Shock, horror - Millennials are not as
different as previous generations
The Millennial Myth demystified
After a flurry of breathless predictions over the past years on Millennials’ uniqueness in shaping every part of our lives, most industries and commentators have now realised that Gen-Yers are – shock, horror - not quite as different than previous generations. A recent US centric study on this that can be found here shows that it is more the times we live in, rather than generations themselves that have shaped behaviour. People respond to the changes around them and according to the report, any differences in travel behaviour between Millennials and previous generations have more to do with the 2008 Global Financial Crisis than with dramatic shifts in attitudes and as such are likely to be evened out as Millennials mature.

The ascendancy of the Lifestyle brand
If we take the Millennials out of the equation, what we are left with is essentially ‘Lifestyle’, which as a travel category has been on the ascendancy for quite a while. It seems that we have mistaken the Millennials’ sheer power of numbers with our changing habits and preferences, which are in fact inter-generational.
The first W hotel in New York


We all like a little more personalisation and special experience when we travel – who wants to stay in a hotel room that is totally interchangeable with the one in the hotel next door if you can avoid it? It seems to me that what used to be called a boutique hotel, which was by nature geared towards attracting a niche, has now become a lifestyle hotel.

A quick check into the history of hotel brands shows this very well. Ian Schrager, often referred to as single-handedly creating the boutique hotel genre, saw the emergence of a more individualistic trend in travel three decades ago.
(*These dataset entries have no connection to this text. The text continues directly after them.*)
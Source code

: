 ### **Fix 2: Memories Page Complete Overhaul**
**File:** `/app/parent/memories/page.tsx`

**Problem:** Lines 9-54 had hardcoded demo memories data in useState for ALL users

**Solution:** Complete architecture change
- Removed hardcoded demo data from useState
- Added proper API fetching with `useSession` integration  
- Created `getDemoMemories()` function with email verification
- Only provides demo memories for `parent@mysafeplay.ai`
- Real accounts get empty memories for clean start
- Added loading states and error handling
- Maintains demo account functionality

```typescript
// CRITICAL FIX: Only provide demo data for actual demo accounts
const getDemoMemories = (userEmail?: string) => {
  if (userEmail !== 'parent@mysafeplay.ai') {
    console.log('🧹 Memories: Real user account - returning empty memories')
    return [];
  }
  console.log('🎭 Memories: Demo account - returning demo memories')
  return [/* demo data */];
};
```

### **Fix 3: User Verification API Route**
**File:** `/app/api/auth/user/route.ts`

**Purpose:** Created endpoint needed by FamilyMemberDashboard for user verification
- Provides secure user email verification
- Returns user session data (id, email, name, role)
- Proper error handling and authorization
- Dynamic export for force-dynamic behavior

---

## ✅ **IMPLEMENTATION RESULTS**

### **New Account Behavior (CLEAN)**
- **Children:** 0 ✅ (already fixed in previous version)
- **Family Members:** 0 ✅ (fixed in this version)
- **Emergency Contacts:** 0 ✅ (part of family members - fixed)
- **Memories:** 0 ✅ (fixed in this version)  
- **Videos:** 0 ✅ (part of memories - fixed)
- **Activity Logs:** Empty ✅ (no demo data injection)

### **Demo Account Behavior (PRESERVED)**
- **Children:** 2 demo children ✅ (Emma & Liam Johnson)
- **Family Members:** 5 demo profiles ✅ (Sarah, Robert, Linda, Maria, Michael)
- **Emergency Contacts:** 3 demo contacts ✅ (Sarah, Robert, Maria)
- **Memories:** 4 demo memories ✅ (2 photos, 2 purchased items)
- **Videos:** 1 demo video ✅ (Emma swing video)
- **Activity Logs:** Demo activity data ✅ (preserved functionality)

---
And the original “Lifestyle” hotel brand, W Hotels, was created as far back as 1998, a time when the term Millennials wasn’t even coined, mobile phones looked like bricks and AltaVista reigned as the Internet search engine of choice.

The newer brands in this category such as Moxy, Aloft, Tribute, VIB and the likes are the W’s of our times and share the corresponding design principles pioneered all those years ago, namely high-tech amenities, communal spaces, as well as an emphasis on the experiential and wellness. These are all attributes that I respond to as well, and I am certainly not a Y’er. They may all look kind of bland and same-ish, but as long as what they do is well executed these hotel brands should do well in any demographic. 
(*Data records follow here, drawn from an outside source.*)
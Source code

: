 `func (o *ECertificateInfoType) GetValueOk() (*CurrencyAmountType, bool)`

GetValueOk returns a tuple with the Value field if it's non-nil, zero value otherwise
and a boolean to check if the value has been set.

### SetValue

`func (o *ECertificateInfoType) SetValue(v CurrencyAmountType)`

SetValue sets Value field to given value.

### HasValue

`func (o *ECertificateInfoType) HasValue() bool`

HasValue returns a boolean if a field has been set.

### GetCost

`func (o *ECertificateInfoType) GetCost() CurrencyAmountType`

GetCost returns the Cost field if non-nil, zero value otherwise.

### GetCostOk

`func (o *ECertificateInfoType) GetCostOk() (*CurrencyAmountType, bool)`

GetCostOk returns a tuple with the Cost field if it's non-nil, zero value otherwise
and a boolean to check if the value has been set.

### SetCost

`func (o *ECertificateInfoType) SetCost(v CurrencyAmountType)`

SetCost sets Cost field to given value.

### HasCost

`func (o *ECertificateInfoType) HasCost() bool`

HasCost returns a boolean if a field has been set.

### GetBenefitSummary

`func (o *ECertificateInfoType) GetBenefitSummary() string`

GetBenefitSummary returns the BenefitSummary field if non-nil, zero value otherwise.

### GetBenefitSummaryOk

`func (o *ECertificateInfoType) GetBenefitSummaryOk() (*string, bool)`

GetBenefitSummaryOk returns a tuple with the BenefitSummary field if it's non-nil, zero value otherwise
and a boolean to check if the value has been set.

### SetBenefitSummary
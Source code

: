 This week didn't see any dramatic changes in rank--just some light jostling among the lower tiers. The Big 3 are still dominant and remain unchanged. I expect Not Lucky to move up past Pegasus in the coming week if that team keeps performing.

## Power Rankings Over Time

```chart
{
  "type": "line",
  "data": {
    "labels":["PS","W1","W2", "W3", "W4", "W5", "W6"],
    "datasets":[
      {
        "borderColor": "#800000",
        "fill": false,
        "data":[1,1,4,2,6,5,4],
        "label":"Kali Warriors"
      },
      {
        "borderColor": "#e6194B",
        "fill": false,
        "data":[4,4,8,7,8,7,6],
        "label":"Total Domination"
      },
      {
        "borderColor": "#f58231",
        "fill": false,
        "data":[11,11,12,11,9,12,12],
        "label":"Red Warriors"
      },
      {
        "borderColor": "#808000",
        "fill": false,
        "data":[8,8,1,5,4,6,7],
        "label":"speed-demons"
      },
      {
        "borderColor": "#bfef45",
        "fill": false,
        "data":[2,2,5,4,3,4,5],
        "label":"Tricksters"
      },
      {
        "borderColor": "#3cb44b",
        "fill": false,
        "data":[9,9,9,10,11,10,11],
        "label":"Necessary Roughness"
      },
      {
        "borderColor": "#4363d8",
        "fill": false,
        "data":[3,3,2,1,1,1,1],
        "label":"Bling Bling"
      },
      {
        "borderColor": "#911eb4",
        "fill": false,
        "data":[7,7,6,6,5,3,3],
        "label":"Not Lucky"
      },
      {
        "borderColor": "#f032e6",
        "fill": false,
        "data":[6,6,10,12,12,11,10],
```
The fundamentals of guest experience have not changed
Which brings me back to my experience at the hotel I mentioned at the start.

Hipster aesthetic:
bland and same-ish
What appears to have gone wrong there was that the owners/developers wanted to quickly jump on the Millennial bandwagon without doing the home work. If what we are seeing today is the emergence of lifestyle brands, not Millennial brands, it is an obvious conclusion that the fundamentals should not have changed either, such as good customer service and guest experience.

Is there room for improvement in the check in process? Absolutely. But just slapping a check in kiosk in the lobby and letting the guest do all the tedious work of typing in address details (as opposed to being able to hand front end staff my business card so they can do it later) translates into a terrible guest experience. That this part can be handled much better has been proven by early adopters in the lifestyle category such as CitizenM, that engage the guest early and thus have a complete picture at check in that requires just a few steps by the guests themselves in order to walk away with the room key.
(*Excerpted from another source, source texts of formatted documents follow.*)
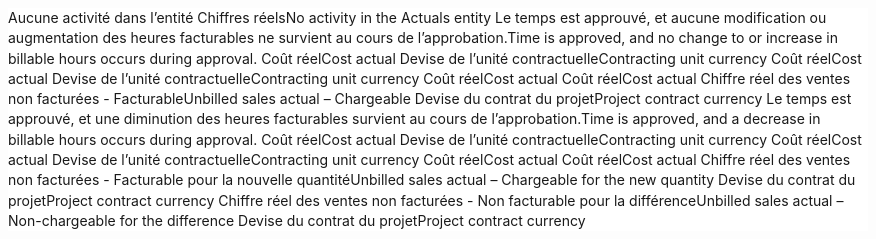 <td colspan="6"><span data-ttu-id="2a68d-153">Aucune activité dans l’entité Chiffres réels</span><span class="sxs-lookup"><span data-stu-id="2a68d-153">No activity in the Actuals entity</span></span></td>
</tr>
<tr>
<td rowspan="2"><span data-ttu-id="2a68d-154">Le temps est approuvé, et aucune modification ou augmentation des heures facturables ne survient au cours de l’approbation.</span><span class="sxs-lookup"><span data-stu-id="2a68d-154">Time is approved, and no change to or increase in billable hours occurs during approval.</span></span></td>
<td><span data-ttu-id="2a68d-155">Coût réel</span><span class="sxs-lookup"><span data-stu-id="2a68d-155">Cost actual</span></span></td>
<td><span data-ttu-id="2a68d-156">Devise de l’unité contractuelle</span><span class="sxs-lookup"><span data-stu-id="2a68d-156">Contracting unit currency</span></span></td>
<td rowspan="2"><span data-ttu-id="2a68d-157">Coût réel</span><span class="sxs-lookup"><span data-stu-id="2a68d-157">Cost actual</span></span></td>
<td rowspan="2"><span data-ttu-id="2a68d-158">Devise de l’unité contractuelle</span><span class="sxs-lookup"><span data-stu-id="2a68d-158">Contracting unit currency</span></span>
<td rowspan="2"><span data-ttu-id="2a68d-159">Coût réel</span><span class="sxs-lookup"><span data-stu-id="2a68d-159">Cost actual</span></span></td>
<td rowspan="2"><span data-ttu-id="2a68d-160">Coût réel</span><span class="sxs-lookup"><span data-stu-id="2a68d-160">Cost actual</span></span></td>
</tr>
<tr>
<td><span data-ttu-id="2a68d-161">Chiffre réel des ventes non facturées - Facturable</span><span class="sxs-lookup"><span data-stu-id="2a68d-161">Unbilled sales actual – Chargeable</span></span></td>
<td><span data-ttu-id="2a68d-162">Devise du contrat du projet</span><span class="sxs-lookup"><span data-stu-id="2a68d-162">Project contract currency</span></span></td>
</tr>
<tr>
<td rowspan="3"><span data-ttu-id="2a68d-163">Le temps est approuvé, et une diminution des heures facturables survient au cours de l’approbation.</span><span class="sxs-lookup"><span data-stu-id="2a68d-163">Time is approved, and a decrease in billable hours occurs during approval.</span></span></td>
<td><span data-ttu-id="2a68d-164">Coût réel</span><span class="sxs-lookup"><span data-stu-id="2a68d-164">Cost actual</span></span></td>
<td><span data-ttu-id="2a68d-165">Devise de l’unité contractuelle</span><span class="sxs-lookup"><span data-stu-id="2a68d-165">Contracting unit currency</span></span></td>
<td rowspan="3"><span data-ttu-id="2a68d-166">Coût réel</span><span class="sxs-lookup"><span data-stu-id="2a68d-166">Cost actual</span></span></td>
<td rowspan="3"><span data-ttu-id="2a68d-167">Devise de l’unité contractuelle</span><span class="sxs-lookup"><span data-stu-id="2a68d-167">Contracting unit currency</span></span></td>
<td rowspan="3"><span data-ttu-id="2a68d-168">Coût réel</span><span class="sxs-lookup"><span data-stu-id="2a68d-168">Cost actual</span></span></td>
<td rowspan="3"><span data-ttu-id="2a68d-169">Coût réel</span><span class="sxs-lookup"><span data-stu-id="2a68d-169">Cost actual</span></span></td>
</tr>
<tr>
<td><span data-ttu-id="2a68d-170">Chiffre réel des ventes non facturées - Facturable pour la nouvelle quantité</span><span class="sxs-lookup"><span data-stu-id="2a68d-170">Unbilled sales actual – Chargeable for the new quantity</span></span></td>
<td><span data-ttu-id="2a68d-171">Devise du contrat du projet</span><span class="sxs-lookup"><span data-stu-id="2a68d-171">Project contract currency</span></span></td>
</tr>
<tr>
<td><span data-ttu-id="2a68d-172">Chiffre réel des ventes non facturées - Non facturable pour la différence</span><span class="sxs-lookup"><span data-stu-id="2a68d-172">Unbilled sales actual – Non-chargeable for the difference</span></span></td>
<td><span data-ttu-id="2a68d-173">Devise du contrat du projet</span><span class="sxs-lookup"><span data-stu-id="2a68d-173">Project contract currency</span></span></td>
</tr>
<tr>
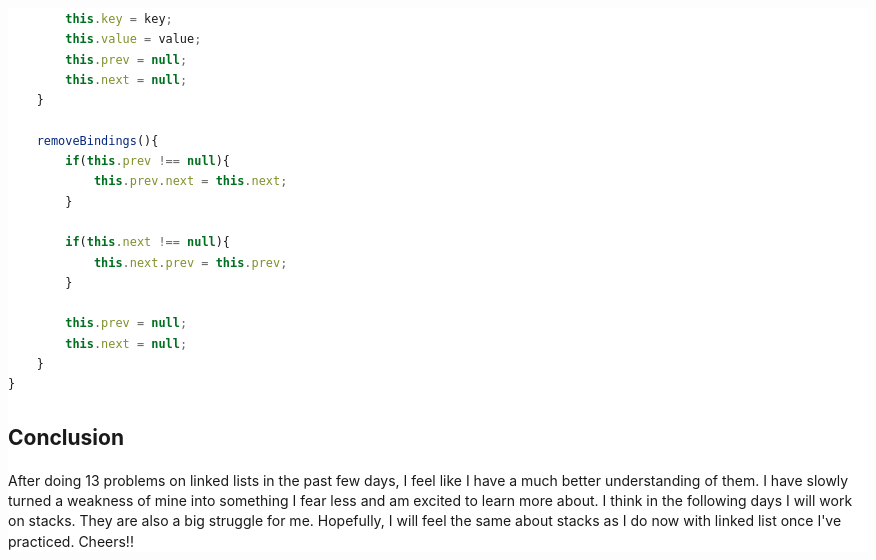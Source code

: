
 ```js
        this.key = key;
        this.value = value;
        this.prev = null;
        this.next = null;
    }

    removeBindings(){
        if(this.prev !== null){
            this.prev.next = this.next;
        }

        if(this.next !== null){
            this.next.prev = this.prev;
        }

        this.prev = null;
        this.next = null;
    }
}
```

## Conclusion

After doing 13 problems on linked lists in the past few days, I feel like I have a much better understanding of them. I have slowly turned a weakness of mine into something I fear less and am excited to learn more about. I think in the following days I will work on stacks. They are also a big struggle for me. Hopefully, I will feel the same about stacks as I do now with linked list once I've practiced. Cheers!!
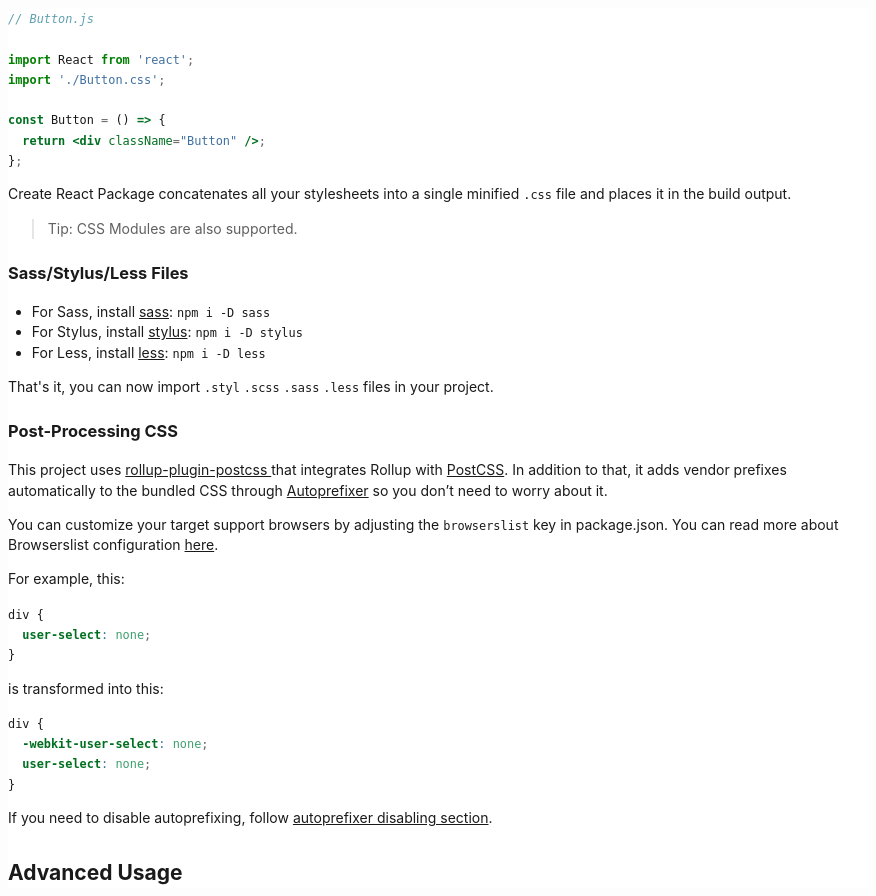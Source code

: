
 ```jsx
// Button.js

import React from 'react';
import './Button.css';

const Button = () => {
  return <div className="Button" />;
};
```

Create React Package concatenates all your stylesheets into a single minified `.css` file and places it in the build output.

> Tip: CSS Modules are also supported.

### Sass/Stylus/Less Files

- For Sass, install [sass](https://www.npmjs.com/package/sass): `npm i -D sass`
- For Stylus, install [stylus](https://www.npmjs.com/package/stylus): `npm i -D stylus`
- For Less, install [less](https://www.npmjs.com/package/less): `npm i -D less`

That's it, you can now import `.styl` `.scss` `.sass` `.less` files in your project.

### Post-Processing CSS

This project uses [rollup-plugin-postcss
](https://www.npmjs.com/package/rollup-plugin-postcss) that integrates Rollup with [PostCSS](https://github.com/postcss/postcss). In addition to that, it adds vendor prefixes automatically to the bundled CSS through [Autoprefixer](https://github.com/postcss/autoprefixer) so you don’t need to worry about it.

You can customize your target support browsers by adjusting the `browserslist` key in package.json. You can read more about Browserslist configuration [here](#configure-supported-browsers).

For example, this:

```css
div {
  user-select: none;
}
```

is transformed into this:

```css
div {
  -webkit-user-select: none;
  user-select: none;
}
```

If you need to disable autoprefixing, follow [autoprefixer disabling section](https://github.com/postcss/autoprefixer#disabling).

## Advanced Usage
And just to complete my list of complaints at that hotel: if you do go to the length of having an iPad for ordering in the restaurant, make sure that it actually is doing what it is supposed to do. Handing me the tablet and warning me to ‘check the order with the server before placing it’ translates into a very expensive exercise in futility.

Last not least, just giving the appearance of ticking all the right boxes with a contemporary design and ‘communal spaces’ is simply not enough. A loft room may be cool and contemporary, but if it is not equipped with enough power points and/or USB charging stations frustration will set in very quickly. And only allowing me to access WiFi with two devices when I need access for 3 (the average is 3.6 today and 4.3 by 2020) will make sure this hotel will disappear from my favourites list forever.